1. Introduction

Public libraries in the U.S. all have a jurisdiction that they have been established to serve–and almost always from which they generate revenue from public funds (e.g., taxes). However, unlike school districts, the boundaries of these jurisdictions may not be readily available. A new indicator on the national dataset of public libraries aims to identify the Census geography that most closely aligns with the service area of each public library. Because this indicator is new, it needs to be validated. This report aims to answer the following research questions in order to validate–that is, flag outliers–for this new indicator.

Research Questions:

  • A. What are the most common service area geography types for public libraries in Illinois?
  • B. What is the typical service population size for a libraries in each geography type?
  • C. What is the distribution of the proportion of a public library’s cardholders to its service area population, and does it vary by geography type?
  • D. Is there are relationship between the number of cardholders and the service area population for a public library? Are there outliers to this relationship?

After a section that describes the data preparation, the final section presents the results for each research question.

2. Data Preparation

The raw data file contains all public libraries in the U.S. in 2022. It is a preliminary version of Public Libraries Survey, and older vintages of these data are available from the Institute of Museum and Library Services.

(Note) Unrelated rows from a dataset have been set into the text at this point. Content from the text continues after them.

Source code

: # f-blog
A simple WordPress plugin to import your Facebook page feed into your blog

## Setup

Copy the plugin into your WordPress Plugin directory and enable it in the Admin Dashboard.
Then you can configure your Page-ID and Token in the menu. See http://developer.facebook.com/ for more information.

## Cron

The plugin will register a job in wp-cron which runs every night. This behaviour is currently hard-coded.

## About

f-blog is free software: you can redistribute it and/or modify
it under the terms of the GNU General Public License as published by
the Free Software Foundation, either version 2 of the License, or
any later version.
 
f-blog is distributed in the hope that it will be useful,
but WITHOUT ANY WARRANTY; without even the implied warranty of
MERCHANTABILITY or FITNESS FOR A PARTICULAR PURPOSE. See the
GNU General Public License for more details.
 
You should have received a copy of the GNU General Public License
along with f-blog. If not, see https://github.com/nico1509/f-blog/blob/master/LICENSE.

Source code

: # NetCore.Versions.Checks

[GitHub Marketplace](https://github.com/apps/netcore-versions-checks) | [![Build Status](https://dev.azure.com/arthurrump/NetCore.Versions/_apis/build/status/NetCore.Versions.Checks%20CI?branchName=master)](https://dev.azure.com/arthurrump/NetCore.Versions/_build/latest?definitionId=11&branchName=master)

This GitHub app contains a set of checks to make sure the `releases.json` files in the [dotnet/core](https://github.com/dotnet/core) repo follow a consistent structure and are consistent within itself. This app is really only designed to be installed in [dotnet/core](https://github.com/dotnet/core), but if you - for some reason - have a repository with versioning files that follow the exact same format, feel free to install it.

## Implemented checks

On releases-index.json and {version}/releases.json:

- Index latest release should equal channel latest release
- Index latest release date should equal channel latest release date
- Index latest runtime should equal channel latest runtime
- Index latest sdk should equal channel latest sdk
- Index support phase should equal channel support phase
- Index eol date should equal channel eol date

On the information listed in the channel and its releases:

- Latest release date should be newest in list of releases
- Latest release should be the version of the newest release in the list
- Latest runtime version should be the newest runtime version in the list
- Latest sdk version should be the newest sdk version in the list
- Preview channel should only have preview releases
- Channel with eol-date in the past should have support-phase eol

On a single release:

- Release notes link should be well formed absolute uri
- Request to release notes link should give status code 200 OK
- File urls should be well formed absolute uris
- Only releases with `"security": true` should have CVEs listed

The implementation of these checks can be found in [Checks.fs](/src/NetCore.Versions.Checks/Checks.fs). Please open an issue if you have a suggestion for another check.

The code chunk that follows accomplishes the following tasks:

  1. Filter the records to only public libraries in Illinois
  2. Keep and rename only the five variables of interest for this analysis
  3. Parse the geography_code variable into two separate variables (to make it tidy)
    • geography type (e.g., place, county, school district)
    • precision level (e.g., exact, overlap, remainder)
  4. Recode the values of geography_type to match what tidycensus is expecting
    • [Above step is in preparation for anticipated processing for final project]
  5. Calculate the proportion of cardholders to service area population for each library
# Load the raw data
all_public_libraries <- read_csv(here("data","publiclibraries22.csv"))
## Warning: One or more parsing issues, call `problems()` on your data frame for details,
## e.g.:
##   dat <- vroom(...)
##   problems(dat)
# Clean the data
illinois_libraries <- all_public_libraries %>%
  clean_names() %>%
  filter(stabr=='IL') %>% # select only Illinois libraries
  filter(fscskey!="-3") %>% # remove closed libraries
  rename(library_id = fscskey, # rename variables to be easier to remember
         legal_basis = c_legbas,
         geography_code = geocode,
         service_area_pop = popu_lsa,
         cardholders = regbor) %>%
  select(library_id, legal_basis, geography_code, service_area_pop, cardholders) %>%
  # Next line replaces incorrect value for IL8034 in preliminary data
  mutate(geography_code = replace(geography_code, geography_code == "CI1", "CD1")) %>%
  # Separate the geographic_code variable into parts
  separate(geography_code, 
           c("geography_type", "geography_precision"), # name the new variables
           2, # split after 2nd character
           remove=FALSE) %>% #keep the original variable
  # recode geography_type values to be human readable
  mutate(geography_type = case_match(geography_type,
                                     'CO' ~ 'county',
                                     'CD' ~ 'county subdivision',
                                     'MD' ~ 'multi-county subdivision',
                                     'PL' ~ 'place',
                                     'MP' ~ 'multi-place',
                                     'SU' ~ 'school district (unified)',
                                     'OT' ~ 'other'
                                     )) %>%
  # calculate proportion of cardholders to service area population
  mutate(users_pop_proportion = cardholders / service_area_pop)

3. Analysis

3a. What are the most common service area geography types for public libraries in Illinois?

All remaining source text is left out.